» **Directions for this task**: Of the entries below, copy only those lines that contain the word "Convolution".
** Exercise input follows **
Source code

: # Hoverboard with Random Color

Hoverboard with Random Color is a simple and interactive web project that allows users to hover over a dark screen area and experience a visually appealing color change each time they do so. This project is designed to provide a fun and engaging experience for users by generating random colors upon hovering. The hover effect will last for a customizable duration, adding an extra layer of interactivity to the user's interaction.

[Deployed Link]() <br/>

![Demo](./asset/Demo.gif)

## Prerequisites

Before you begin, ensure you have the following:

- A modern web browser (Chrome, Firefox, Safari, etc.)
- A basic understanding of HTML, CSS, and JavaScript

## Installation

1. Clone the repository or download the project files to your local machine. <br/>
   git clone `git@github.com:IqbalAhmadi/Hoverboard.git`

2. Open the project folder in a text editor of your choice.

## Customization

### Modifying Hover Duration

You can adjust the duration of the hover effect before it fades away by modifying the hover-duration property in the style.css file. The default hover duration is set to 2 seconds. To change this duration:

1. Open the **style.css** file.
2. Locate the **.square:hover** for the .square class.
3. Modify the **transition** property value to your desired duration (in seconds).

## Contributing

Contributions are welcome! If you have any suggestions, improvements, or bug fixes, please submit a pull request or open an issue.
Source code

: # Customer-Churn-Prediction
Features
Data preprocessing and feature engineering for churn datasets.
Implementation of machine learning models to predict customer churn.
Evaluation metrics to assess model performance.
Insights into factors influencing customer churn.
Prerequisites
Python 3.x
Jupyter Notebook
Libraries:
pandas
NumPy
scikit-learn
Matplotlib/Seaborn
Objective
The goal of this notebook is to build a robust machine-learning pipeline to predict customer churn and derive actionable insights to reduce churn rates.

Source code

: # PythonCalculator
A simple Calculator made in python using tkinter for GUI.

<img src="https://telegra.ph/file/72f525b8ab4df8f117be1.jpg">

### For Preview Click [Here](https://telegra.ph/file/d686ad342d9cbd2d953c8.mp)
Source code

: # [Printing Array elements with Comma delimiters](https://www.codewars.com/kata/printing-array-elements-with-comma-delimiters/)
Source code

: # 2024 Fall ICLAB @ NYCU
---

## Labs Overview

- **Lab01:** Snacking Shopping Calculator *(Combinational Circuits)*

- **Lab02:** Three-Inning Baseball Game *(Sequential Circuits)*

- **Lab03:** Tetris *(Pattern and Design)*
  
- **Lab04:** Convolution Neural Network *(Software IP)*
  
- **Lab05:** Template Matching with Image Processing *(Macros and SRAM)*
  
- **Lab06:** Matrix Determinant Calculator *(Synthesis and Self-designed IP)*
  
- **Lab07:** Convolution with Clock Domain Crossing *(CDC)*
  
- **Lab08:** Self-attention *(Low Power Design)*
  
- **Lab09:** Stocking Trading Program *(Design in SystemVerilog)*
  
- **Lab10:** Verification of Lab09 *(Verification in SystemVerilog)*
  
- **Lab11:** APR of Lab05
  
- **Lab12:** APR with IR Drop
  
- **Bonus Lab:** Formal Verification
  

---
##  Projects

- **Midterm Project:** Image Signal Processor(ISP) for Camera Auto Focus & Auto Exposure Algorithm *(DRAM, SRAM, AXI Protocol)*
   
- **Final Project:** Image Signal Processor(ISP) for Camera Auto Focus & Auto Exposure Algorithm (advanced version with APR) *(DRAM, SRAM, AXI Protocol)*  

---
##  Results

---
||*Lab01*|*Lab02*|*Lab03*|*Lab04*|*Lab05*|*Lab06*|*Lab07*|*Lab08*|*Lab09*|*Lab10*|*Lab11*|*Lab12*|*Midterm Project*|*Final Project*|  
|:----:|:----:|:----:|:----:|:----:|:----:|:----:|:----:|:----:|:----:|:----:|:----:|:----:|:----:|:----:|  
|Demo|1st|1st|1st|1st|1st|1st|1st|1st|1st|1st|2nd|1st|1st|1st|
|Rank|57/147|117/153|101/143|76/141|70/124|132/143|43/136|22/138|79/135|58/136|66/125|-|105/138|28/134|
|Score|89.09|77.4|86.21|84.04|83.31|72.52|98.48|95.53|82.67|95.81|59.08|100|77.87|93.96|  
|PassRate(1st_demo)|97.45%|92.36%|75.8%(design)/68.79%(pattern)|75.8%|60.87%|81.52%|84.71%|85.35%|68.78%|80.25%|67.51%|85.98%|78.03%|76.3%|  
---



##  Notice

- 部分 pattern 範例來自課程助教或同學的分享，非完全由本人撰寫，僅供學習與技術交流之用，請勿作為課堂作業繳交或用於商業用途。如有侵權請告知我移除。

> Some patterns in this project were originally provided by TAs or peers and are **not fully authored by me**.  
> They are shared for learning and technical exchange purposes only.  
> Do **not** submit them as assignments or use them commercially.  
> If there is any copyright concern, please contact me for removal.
** End of Exercise input **
» **Your solution**:
- **Lab04:** Convolution Neural Network *(Software IP)*
- **Lab07:** Convolution with Clock Domain Crossing *(CDC)*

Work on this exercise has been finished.